Take every line from the listing below that includes "storage" and copy it.

*** Begin section ***

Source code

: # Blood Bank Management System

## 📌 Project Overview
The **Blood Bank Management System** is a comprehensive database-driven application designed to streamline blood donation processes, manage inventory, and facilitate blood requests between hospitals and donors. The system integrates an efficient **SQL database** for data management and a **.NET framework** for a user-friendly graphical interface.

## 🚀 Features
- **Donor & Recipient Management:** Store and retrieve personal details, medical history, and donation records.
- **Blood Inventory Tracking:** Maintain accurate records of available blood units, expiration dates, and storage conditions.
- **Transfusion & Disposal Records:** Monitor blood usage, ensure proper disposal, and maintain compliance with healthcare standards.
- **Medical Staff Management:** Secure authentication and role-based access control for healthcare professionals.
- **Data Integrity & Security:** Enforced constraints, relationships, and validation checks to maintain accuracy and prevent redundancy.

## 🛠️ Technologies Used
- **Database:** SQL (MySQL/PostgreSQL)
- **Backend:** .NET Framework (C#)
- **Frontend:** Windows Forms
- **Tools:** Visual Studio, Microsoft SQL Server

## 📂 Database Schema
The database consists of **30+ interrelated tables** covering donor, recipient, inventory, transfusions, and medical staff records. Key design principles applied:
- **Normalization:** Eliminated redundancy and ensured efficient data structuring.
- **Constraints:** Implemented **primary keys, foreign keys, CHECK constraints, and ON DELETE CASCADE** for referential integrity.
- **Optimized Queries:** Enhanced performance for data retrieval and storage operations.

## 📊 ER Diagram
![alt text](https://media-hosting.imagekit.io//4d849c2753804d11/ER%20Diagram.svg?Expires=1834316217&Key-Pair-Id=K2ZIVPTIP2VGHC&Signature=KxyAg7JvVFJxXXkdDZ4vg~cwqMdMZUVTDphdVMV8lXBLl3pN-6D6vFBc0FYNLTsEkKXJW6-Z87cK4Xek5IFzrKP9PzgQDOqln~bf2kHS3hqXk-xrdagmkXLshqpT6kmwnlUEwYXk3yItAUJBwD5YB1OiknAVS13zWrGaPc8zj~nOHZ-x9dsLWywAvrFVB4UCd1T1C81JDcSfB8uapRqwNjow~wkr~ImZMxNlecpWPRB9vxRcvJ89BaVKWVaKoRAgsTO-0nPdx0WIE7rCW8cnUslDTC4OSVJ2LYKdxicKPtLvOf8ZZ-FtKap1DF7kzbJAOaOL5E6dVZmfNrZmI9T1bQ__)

*** End section ***

Written solution:
- **Blood Inventory Tracking:** Maintain accurate records of available blood units, expiration dates, and storage conditions.
- **Optimized Queries:** Enhanced performance for data retrieval and storage operations.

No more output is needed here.